March 04, 2000|By Jay Hancock | Jay Hancock,SUN NATIONAL STAFF

WASHINGTON -- Although voters might not know it from the campaign so far, the next president will face issues beyond tax cuts, health insurance and Bob Jones University.

Global terrorism, for example. A swelling trade deficit. A brooding, strengthening China. A desperate Russia. An unstable, war-torn Africa.

Yet in keeping with other post-Cold War presidential campaigns, foreign policy has been largely blotted out by domestic issues in the election of 2000.

While all four leading candidates "are hovered around the center" on foreign policy, according to James Goldgeier, a professor at George Washington University, their positions differ enough to have generated a vigorous debate. But so far, the candidates and the electorate have shown little desire for one.

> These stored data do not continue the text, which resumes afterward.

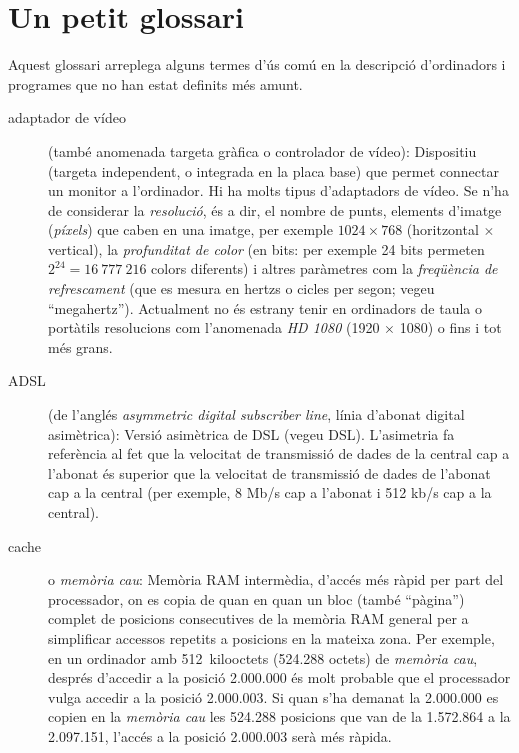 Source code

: \section{Un petit glossari}
\label{ss:OiPgloss}


Aquest glossari arreplega alguns termes d'ús comú en la descripció
d'or\-di\-na\-dors i programes que no han estat definits més
amunt.


\begin{description}



\item[adaptador de vídeo] (també anomenada targeta gràfica o
  controlador de vídeo): Dispositiu (targeta independent, o integrada
  en la placa base) que permet connectar un monitor a l'ordinador. Hi
  ha molts tipus d'adaptadors de vídeo. Se n'ha de considerar la
  \emph{resolució}, és a dir, el nombre de punts, elements
  d'imatge (\emph{píxels}) que caben en una imatge, per exemple $1024
  \times 768$ (horitzontal $\times$ vertical), la \emph{profunditat de
    color} (en bits: per exemple 24 bits permeten $2^{24}=16~777~216$
  colors diferents) i altres paràmetres com la {\em freqüència de
    refrescament} (que es mesura en hertzs o cicles per segon; vegeu
  ``megahertz''). Actualment no és estrany tenir en ordinadors de
  taula o portàtils resolucions com l'anomenada \emph{HD 1080} (1920
  $\times$ 1080) o fins i tot més grans.
  
\item[ADSL] (de l'anglés \emph{asymmetric digital subscriber line},
  línia d'abonat digital asimètrica): Versió asimètrica de DSL (vegeu
  DSL). L'asimetria fa referència al fet que la velocitat de
  transmissió de dades de la central cap a l'abonat és superior que la
  velocitat de transmissió de dades de l'abonat cap a la central (per
  exemple, 8 Mb/s cap a l'abonat i 512 kb/s cap a la central).

\item[cache] o \emph{memòria cau}: Memòria RAM intermèdia, d'accés més
ràpid per part del processador, on es copia de quan en quan un bloc
(també ``pàgina'') complet de posicions consecutives de la
memòria RAM general per a simplificar accessos repetits a posicions
en la mateixa zona. Per exemple, en un ordinador amb 512~kilooctets
(524.288 octets) de \emph{memòria cau}, després
d'accedir a la posició 2.000.000 és molt probable que el
processador vulga accedir a la posició 2.000.003. Si quan s'ha
demanat la 2.000.000 es copien en la \emph{memòria cau} les 524.288 posicions
que van de la 1.572.864 a la 2.097.151, l'accés a la posició
2.000.003 serà més ràpida.


\end{description}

Such neglect represents a missed opportunity for voters, some political analysts say. America is even more dominant on the international stage than it was four years ago. The next commander-in-chief will hold a giant lever over world affairs -- and enormous sway over how the world regards the United States.

"Just because the country is safe and at peace is not a reason to ignore these issues," said Joshua Muravchik, a foreign affairs specialist at the American Enterprise Institute. "It's a reason for doing preventive things for keeping ourselves in this state."

Gov. George W. Bush of Texas, who among the contenders has the least foreign policy experience, has probably talked the most about international issues. That's no accident, say critics, who argue that he needs to create an impression of expertise to cover up a lack of credentials.

Bush's embarrassing reference to Greeks as "Grecians" and his flunking of a pop quiz on world leaders didn't improve his image as a governor whose foreign expertise amounted to a few meetings with the president of Mexico.

Undeterred, the Texas governor has tried to turn foreign policy to his advantage. In two major speeches, crafted by a stable of Republican foreign affairs veterans, Bush has projected an outward-looking, moderately hawkish vision of America's international role.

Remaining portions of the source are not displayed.